(b. 1845, Paris, d. 1924, Paris)
French painter. He studied initially in Brussels under Jean-François Portaels (1818-1895). In 1863 he returned to Paris, where for three years he was a pupil of Alexandre Cabanel and Eugène Fromentin. He made his début at the Salon in 1868 and in 1870 received a medal for the Marriage of the Niebelungen (1870; private collection). His painting the Death of King Ravana (1875; Musée des Augustins, Toulouse), taken from the Indian epic poem the Ramayana, was criticized for the choice of an obscure subject but was nevertheless awarded the Prix de Salon in 1875. Soon afterwards Cormon left France for Tunisia.

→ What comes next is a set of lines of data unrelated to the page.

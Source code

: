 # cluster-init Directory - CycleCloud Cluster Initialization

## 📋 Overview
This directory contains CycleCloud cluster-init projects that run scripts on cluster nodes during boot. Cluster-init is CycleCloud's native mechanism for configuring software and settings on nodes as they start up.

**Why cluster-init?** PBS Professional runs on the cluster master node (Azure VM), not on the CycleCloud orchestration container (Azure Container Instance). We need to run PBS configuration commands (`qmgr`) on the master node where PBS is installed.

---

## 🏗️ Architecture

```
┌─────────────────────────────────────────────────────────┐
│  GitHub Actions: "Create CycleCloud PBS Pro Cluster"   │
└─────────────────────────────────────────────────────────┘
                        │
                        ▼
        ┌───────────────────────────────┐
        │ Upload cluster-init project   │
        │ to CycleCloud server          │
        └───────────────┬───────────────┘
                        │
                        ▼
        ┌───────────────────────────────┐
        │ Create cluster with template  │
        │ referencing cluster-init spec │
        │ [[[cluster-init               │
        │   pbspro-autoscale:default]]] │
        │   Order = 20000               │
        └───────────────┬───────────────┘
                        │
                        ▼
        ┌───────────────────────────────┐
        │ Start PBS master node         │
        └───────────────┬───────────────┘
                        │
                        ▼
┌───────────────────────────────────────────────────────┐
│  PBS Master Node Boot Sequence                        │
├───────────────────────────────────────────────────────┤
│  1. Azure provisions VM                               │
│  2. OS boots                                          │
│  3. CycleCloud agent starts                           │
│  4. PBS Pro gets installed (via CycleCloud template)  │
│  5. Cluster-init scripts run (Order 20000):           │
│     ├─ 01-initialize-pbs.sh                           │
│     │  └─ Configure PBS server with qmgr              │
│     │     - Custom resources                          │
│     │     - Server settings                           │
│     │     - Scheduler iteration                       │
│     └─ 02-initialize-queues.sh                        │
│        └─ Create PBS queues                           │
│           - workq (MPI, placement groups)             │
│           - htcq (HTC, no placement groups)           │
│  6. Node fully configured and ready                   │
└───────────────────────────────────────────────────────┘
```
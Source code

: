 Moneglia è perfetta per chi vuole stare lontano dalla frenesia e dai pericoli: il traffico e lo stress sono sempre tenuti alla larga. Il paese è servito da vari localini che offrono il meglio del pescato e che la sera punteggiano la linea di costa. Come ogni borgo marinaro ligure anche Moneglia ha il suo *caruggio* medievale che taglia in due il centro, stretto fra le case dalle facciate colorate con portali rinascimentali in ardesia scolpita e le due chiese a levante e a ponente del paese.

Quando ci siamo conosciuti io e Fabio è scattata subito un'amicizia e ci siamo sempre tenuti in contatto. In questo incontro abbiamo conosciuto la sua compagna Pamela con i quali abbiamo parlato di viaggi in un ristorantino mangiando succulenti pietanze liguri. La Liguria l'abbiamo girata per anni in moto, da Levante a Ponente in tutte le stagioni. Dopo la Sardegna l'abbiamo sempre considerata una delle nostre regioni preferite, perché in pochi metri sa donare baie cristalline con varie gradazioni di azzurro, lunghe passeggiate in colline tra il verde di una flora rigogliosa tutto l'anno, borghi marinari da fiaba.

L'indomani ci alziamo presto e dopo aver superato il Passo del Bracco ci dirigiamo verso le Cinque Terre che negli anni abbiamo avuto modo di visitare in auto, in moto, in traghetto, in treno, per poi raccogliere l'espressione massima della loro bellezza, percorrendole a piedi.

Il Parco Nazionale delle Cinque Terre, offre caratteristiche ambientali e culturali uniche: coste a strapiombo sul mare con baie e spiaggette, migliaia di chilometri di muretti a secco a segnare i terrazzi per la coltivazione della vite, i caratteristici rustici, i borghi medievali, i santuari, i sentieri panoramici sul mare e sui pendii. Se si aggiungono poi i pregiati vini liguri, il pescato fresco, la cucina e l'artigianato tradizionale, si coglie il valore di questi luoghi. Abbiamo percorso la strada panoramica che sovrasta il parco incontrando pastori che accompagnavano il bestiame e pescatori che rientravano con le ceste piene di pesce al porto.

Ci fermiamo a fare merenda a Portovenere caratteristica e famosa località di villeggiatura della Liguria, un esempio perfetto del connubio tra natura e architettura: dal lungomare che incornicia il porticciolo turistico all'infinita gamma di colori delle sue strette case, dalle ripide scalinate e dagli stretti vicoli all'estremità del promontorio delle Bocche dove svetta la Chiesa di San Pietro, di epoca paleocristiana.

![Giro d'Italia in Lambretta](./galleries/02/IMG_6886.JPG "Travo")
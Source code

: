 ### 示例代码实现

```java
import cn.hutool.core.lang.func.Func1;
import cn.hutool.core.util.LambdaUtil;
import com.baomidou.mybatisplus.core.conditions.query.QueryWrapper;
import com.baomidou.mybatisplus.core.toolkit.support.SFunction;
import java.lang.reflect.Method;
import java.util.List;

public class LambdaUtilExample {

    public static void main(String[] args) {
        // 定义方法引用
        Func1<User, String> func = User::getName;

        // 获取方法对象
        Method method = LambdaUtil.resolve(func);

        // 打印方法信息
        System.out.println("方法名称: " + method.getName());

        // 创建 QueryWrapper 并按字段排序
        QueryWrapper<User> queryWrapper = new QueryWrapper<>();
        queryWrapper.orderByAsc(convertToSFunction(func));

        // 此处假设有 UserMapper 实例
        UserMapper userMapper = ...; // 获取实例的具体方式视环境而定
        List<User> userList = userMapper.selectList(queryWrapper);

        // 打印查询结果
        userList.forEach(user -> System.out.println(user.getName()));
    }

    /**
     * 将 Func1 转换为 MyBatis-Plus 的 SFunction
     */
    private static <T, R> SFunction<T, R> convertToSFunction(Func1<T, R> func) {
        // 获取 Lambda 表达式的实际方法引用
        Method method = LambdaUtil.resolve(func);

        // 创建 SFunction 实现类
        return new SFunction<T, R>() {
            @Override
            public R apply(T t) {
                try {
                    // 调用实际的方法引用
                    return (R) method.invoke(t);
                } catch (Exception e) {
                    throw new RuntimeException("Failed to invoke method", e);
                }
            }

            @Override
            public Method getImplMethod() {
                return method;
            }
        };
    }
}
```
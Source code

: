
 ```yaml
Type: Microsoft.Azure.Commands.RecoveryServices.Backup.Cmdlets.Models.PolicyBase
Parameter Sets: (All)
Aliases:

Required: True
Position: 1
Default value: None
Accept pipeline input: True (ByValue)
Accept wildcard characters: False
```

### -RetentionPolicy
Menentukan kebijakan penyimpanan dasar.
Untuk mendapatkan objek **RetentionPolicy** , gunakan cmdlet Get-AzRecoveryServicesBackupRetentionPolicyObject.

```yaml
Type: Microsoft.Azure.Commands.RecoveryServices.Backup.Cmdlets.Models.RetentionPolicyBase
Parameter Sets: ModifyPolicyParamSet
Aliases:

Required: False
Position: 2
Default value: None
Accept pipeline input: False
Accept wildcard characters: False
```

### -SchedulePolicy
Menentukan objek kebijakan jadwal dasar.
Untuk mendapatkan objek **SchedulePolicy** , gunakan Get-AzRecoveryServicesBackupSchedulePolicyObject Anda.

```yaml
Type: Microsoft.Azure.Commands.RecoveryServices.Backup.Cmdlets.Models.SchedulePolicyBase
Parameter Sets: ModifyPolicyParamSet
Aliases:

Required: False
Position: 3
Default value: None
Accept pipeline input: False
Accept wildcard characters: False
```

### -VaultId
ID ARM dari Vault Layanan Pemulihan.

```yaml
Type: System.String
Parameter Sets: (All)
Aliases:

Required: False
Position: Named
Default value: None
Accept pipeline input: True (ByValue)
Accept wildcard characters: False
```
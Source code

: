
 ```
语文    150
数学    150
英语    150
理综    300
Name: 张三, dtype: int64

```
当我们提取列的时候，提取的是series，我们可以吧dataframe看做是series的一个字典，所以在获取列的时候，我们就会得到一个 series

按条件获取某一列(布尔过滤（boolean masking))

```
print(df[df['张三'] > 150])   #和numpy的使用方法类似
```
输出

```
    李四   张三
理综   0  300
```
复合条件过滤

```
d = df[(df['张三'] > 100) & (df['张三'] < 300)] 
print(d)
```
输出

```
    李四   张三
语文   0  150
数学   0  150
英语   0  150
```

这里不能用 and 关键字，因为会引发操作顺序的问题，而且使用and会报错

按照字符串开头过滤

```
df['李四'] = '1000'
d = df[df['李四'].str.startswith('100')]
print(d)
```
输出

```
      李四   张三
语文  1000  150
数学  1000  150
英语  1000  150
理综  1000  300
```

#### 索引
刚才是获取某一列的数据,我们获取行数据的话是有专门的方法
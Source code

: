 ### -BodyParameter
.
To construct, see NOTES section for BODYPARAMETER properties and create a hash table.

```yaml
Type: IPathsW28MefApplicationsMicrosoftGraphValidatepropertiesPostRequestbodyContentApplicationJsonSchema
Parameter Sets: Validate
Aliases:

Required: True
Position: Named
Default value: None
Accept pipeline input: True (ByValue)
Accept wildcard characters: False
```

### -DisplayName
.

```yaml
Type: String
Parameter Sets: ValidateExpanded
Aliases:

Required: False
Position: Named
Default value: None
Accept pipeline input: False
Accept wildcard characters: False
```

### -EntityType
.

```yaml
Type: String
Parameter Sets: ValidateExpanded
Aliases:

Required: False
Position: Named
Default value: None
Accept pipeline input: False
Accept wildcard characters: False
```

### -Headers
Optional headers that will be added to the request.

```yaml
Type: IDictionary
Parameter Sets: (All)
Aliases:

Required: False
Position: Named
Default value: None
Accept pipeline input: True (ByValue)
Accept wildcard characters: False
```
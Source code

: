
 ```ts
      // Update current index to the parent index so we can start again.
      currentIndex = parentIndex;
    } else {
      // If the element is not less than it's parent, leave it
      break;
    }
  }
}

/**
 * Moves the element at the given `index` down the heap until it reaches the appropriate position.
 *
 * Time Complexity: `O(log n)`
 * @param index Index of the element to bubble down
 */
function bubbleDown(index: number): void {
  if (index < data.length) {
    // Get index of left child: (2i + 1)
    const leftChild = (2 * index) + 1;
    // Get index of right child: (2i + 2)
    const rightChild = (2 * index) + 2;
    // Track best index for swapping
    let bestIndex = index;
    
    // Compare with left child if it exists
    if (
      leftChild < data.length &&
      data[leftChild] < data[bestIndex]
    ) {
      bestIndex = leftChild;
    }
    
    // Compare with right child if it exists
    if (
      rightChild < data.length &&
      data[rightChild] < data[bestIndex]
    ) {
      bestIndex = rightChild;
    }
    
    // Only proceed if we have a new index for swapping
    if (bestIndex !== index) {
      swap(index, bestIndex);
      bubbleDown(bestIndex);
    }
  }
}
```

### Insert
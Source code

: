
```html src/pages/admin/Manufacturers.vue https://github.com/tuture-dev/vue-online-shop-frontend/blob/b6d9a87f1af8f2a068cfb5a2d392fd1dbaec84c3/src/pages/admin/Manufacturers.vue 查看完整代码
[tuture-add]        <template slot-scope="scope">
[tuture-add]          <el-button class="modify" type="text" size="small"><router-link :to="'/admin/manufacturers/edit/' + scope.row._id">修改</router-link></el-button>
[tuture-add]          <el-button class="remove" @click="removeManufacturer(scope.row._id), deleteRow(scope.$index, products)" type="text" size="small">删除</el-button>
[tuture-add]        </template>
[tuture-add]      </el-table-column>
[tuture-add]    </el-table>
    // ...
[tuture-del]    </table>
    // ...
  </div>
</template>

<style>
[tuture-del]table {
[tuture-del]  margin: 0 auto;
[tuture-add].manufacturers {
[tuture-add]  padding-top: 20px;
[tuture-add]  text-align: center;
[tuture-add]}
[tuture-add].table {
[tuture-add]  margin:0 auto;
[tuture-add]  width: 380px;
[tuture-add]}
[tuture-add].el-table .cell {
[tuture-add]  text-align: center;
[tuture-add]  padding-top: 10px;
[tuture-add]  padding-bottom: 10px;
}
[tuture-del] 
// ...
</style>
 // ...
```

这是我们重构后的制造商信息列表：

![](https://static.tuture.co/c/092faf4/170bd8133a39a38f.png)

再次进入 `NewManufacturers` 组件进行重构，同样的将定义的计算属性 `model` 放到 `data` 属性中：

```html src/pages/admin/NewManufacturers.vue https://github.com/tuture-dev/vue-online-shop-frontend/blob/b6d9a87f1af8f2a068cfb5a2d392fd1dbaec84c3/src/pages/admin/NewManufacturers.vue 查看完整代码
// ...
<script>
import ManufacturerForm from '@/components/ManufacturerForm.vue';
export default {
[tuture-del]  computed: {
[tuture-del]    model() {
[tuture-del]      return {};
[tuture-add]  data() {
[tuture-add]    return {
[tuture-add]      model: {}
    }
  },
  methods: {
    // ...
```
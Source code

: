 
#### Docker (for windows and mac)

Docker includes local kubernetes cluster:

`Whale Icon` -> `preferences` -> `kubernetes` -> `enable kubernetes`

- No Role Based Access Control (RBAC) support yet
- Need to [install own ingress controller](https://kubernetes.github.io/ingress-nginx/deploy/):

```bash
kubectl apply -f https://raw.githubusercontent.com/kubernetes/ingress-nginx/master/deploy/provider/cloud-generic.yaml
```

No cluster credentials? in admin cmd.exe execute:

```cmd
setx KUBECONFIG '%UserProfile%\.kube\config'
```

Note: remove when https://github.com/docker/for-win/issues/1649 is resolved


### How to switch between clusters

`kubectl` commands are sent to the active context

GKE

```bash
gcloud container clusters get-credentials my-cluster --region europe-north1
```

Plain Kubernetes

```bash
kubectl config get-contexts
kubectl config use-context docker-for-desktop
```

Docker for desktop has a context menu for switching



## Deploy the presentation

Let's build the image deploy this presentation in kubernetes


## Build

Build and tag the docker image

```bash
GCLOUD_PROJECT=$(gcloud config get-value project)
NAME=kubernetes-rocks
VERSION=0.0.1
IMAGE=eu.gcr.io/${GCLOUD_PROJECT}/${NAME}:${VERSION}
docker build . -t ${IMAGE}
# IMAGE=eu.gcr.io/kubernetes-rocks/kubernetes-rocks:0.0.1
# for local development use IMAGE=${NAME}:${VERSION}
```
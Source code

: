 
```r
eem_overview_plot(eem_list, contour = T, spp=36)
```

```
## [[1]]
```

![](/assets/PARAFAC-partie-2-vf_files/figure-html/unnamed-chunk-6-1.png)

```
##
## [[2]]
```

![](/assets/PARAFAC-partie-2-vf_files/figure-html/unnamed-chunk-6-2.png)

After his return in 1877 he exhibited regularly at the Salon until his death, establishing a reputation as a painter of historical and religious subjects; he also produced some portraits. All of these were executed in an undistinguished academic style. His later works include Return from a Bear Hunt in the Stone Age (1884; Musée des Beaux-Arts, Carcassonne).
Being well-accepted at the annual Salon, he also ran an art school in the 1880s where he tried to guide his students to create paintings which would be accepted by the Salon's jury. Among his students with whom he was unsuccessful on this point were Henri de Toulouse-Lautrec, Louis Anquetin, Eugene Boch, Paul Tampier, Émile Bernard and Vincent van Gogh.